Opinions Vary on Grid Resilience
Several transmission operators opened their panel discussion by recounting the Department of Energy’s proposal to prop up coal and nuclear generation and FERC’s definition of resilience: “The ability to withstand and reduce the magnitude and/or duration of disruptive events, which includes the capability to anticipate, absorb, adapt to and/or rapidly recover from such an event” (RM18-1).
“It does align itself to the Baskin-Robbins 31 flavors of resiliency,” CenterPoint Energy Associate General Counsel Patrick Peters said of FERC’s definition. “[Resilience] started with solid fuels and nuclear but has now evolved into other topics. The definition covers just the normal day-to-day work of operating the electric grid. When I think of resiliency, I think of out-of-the-box planning to ensure the grid stays reliable if you lose a piece of equipment.”

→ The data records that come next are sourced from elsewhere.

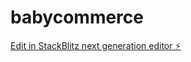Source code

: # babycommerce

[Edit in StackBlitz next generation editor ⚡️](https://stackblitz.com/~/github.com/gust2704/babycommerce)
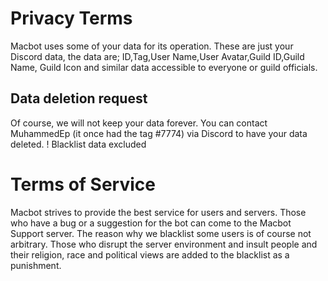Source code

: # Privacy Terms 
Macbot uses some of your data for its operation. 
These are just your Discord data, the data are;
ID,Tag,User Name,User Avatar,Guild ID,Guild Name, Guild Icon and similar data accessible to everyone or guild officials.

## Data deletion request 
Of course, we will not keep your data forever.
You can contact MuhammedEp (it once had the tag #7774) via Discord to have your data deleted.
! Blacklist data excluded 

# Terms of Service 
Macbot strives to provide the best service for users and servers. Those who have a bug or a suggestion for the bot can come to the Macbot Support server.
The reason why we blacklist some users is of course not arbitrary. Those who disrupt the server environment and insult people and their religion, race and political views are added to the blacklist as a punishment.

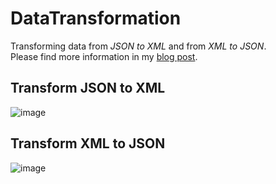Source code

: # DataTransformation

Transforming data from _JSON to XML_ and from _XML to JSON_.  
Please find more information in my [blog post](https://dev.to/markusmeyer13/transforming-data-from-json-to-xml-and-xml-to-json-with-c-1p6l "Transforming data from JSON to XML and XML to JSON with C#").

## Transform JSON to XML
![image](https://user-images.githubusercontent.com/8818198/93757202-9f400e00-fc06-11ea-8477-20593383509d.png)


## Transform XML to JSON
![image](https://user-images.githubusercontent.com/8818198/93757287-c4348100-fc06-11ea-8bcb-f3af8ba0d19b.png)
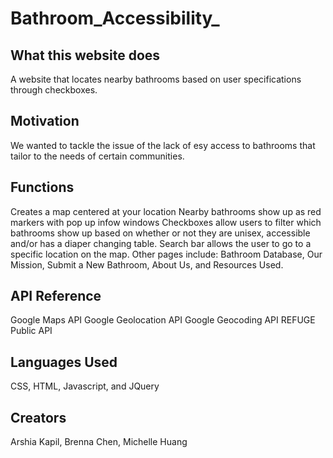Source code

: # Bathroom_Accessibility_
## What this website does
 A website that locates nearby bathrooms based on user specifications through checkboxes.
## Motivation
We wanted to tackle the issue of the lack of esy access to bathrooms that tailor to the needs of certain communities.
## Functions
 Creates a map centered at your location
 Nearby bathrooms show up as red markers with pop up infow windows
 Checkboxes allow users to filter which bathrooms show up based on whether or not they are unisex, accessible and/or has a diaper changing table.
 Search bar allows the user to go to a specific location on the map.
 Other pages include: Bathroom Database, Our Mission, Submit a New Bathroom, About Us, and Resources Used.
## API Reference
 Google Maps API
 Google Geolocation API
 Google Geocoding API
 REFUGE Public API
## Languages Used
 CSS, HTML, Javascript, and JQuery
## Creators
 Arshia Kapil, Brenna Chen, Michelle Huang
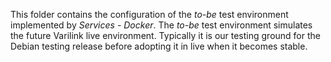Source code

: This folder contains the configuration of the *to-be* test environment implemented by *Services - Docker*. The *to-be* test environment simulates the future Varilink live environment. Typically it is our testing ground for the Debian testing release before adopting it in live when it becomes stable.

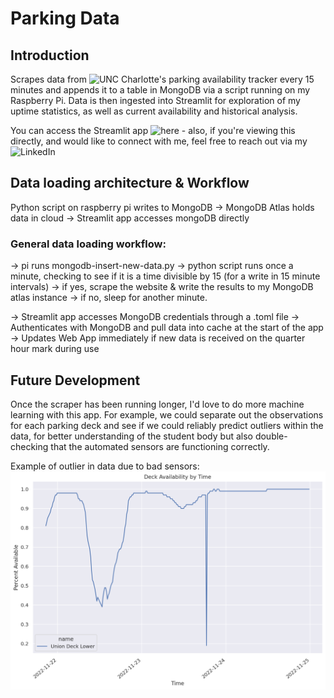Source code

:# Parking Data
## Introduction
Scrapes data from ![UNC Charlotte's parking availability tracker](https://parkingavailability.charlotte.edu/) every 15 minutes and appends it to a table in MongoDB via a script running on my Raspberry Pi. Data is then ingested into Streamlit for exploration of my uptime statistics, as well as current availability and historical analysis.

You can access the Streamlit app ![here](https://mitchell-jones-parking-heatmap-main-page-v2u3cp.streamlit.app/) - also, if you're viewing this directly, and would like to connect with me, feel free to reach out via my ![LinkedIn](https://www.linkedin.com/in/mitchelljones49/)

## Data loading architecture & Workflow
Python script on raspberry pi writes to MongoDB -> MongoDB Atlas holds data in cloud -> Streamlit app accesses mongoDB directly

### General data loading workflow:
-> pi runs mongodb-insert-new-data.py
-> python script runs once a minute, checking to see if it is a time divisible by 15 (for a write in 15 minute intervals)
-> if yes, scrape the website & write the results to my MongoDB atlas instance
-> if no, sleep for another minute.

-> Streamlit app accesses MongoDB credentials through a .toml file
-> Authenticates with MongoDB and pull data into cache at the start of the app
-> Updates Web App immediately if new data is received on the quarter hour mark during use
 
## Future Development
Once the scraper has been running longer, I'd love to do more machine learning with this app. For example, we could separate out the observations for each parking deck and see if we could reliably predict outliers within the data, for better understanding of the student body but also double-checking that the automated sensors are functioning correctly.

Example of outlier in data due to bad sensors:
![Outliers](https://raw.githubusercontent.com/mitchell-jones/parking-heatmap/main/outlier.png)
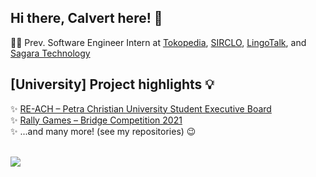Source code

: <!--
Here are some links that might be useful for you, fellow README.md inspector 😊
https://github.com/anuraghazra/github-readme-stats
https://github.com/alexandresanlim/Badges4-README.md-Profile
-->

## Hi there, Calvert here! 👋
🧑‍💻 Prev. Software Engineer Intern at [Tokopedia](https://www.tokopedia.com/about/), [SIRCLO](https://sirclo.id/), [LingoTalk](https://www.instagram.com/lingotalk/?hl=en), and [Sagara Technology](https://sagaratechnology.com/en)<br>

## [University] Project highlights 💡
✨ [RE-ACH – Petra Christian University Student Executive Board](https://photos.app.goo.gl/aJ8o7x3JD4fjKtbf9)<br>
✨ [Rally Games – Bridge Competition 2021](https://photos.app.goo.gl/P2FXniCs8EnxMoxe8)<br>
✨ ...and many more! (see my repositories) 😉

<br>

<img src="https://github-readme-streak-stats.herokuapp.com/?user=luvnyen&theme=elegant"/>
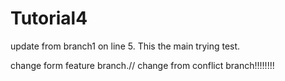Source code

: # Tutorial4



update from branch1 on line 5.
This the main trying test.

change form feature branch.//
change from conflict branch!!!!!!!!

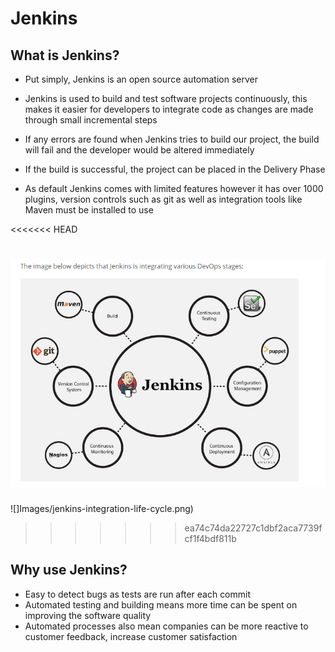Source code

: # Jenkins

## What is Jenkins?

- Put simply, Jenkins is an open source automation server
- Jenkins is used to build and test software projects continuously, this makes it easier for developers to integrate code
as changes are made through small incremental steps
- If any errors are found when Jenkins tries to build our project, the build will fail and the developer would be
altered immediately
- If the build is successful, the project can be placed in the Delivery Phase

- As default Jenkins comes with limited features however it has over 1000 plugins, version controls such as git as well
as integration tools like Maven must be installed to use

<<<<<<< HEAD

![Here](Images/jenkins-integration-life-cycle.png)
=======
![]Images/jenkins-integration-life-cycle.png)
>>>>>>> ea74c74da22727c1dbf2aca7739fcf1f4bdf811b


## Why use Jenkins?
- Easy to detect bugs as tests are run after each commit
- Automated testing and building means more time can be spent on improving the software quality
- Automated processes also mean companies can be more reactive to customer feedback, increase customer satisfaction

## 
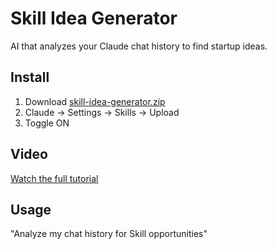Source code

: # Skill Idea Generator

AI that analyzes your Claude chat history to find startup ideas.

## Install
1. Download [skill-idea-generator.zip](releases/latest)
2. Claude → Settings → Skills → Upload
3. Toggle ON

## Video
[Watch the full tutorial](TBD)

## Usage
"Analyze my chat history for Skill opportunities"
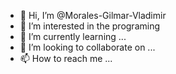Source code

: - 👋 Hi, I’m @Morales-Gilmar-Vladimir
- 👀 I’m interested in the programing
- 🌱 I’m currently learning ...
- 💞️ I’m looking to collaborate on ...
- 📫 How to reach me ...

<!---
Morales-Gilmar-Vladimir/Morales-Gilmar-Vladimir is a ✨ special ✨ repository because its `README.md` (this file) appears on your GitHub profile.
You can click the Preview link to take a look at your changes.
--->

“One of the things I love about working in this industry is we’re not afraid to take on hard projects, and this is one,” said Southern Co.’s Katherine Prewitt, vice president of transmission. “We need to ensure we don’t have a one-size-fits-all approach. We can’t lose sight of our customers’ needs. We have to talk to them, understand what they need and help them understand the impact of what they’re asking for. There’s always a cost for the ask. We have to ensure we don’t over-engineer it and put ourselves in a position where we have unintended consequences.”
“Our view is the markets work best,” said John Gunn, vice president of regulatory affairs for ExxonMobil’s gas and power marketing unit. “The power industry does have to comply with a whole lot of regulations. We’ve seen that in reliability improvements and [its] ability to respond in natural disaster.”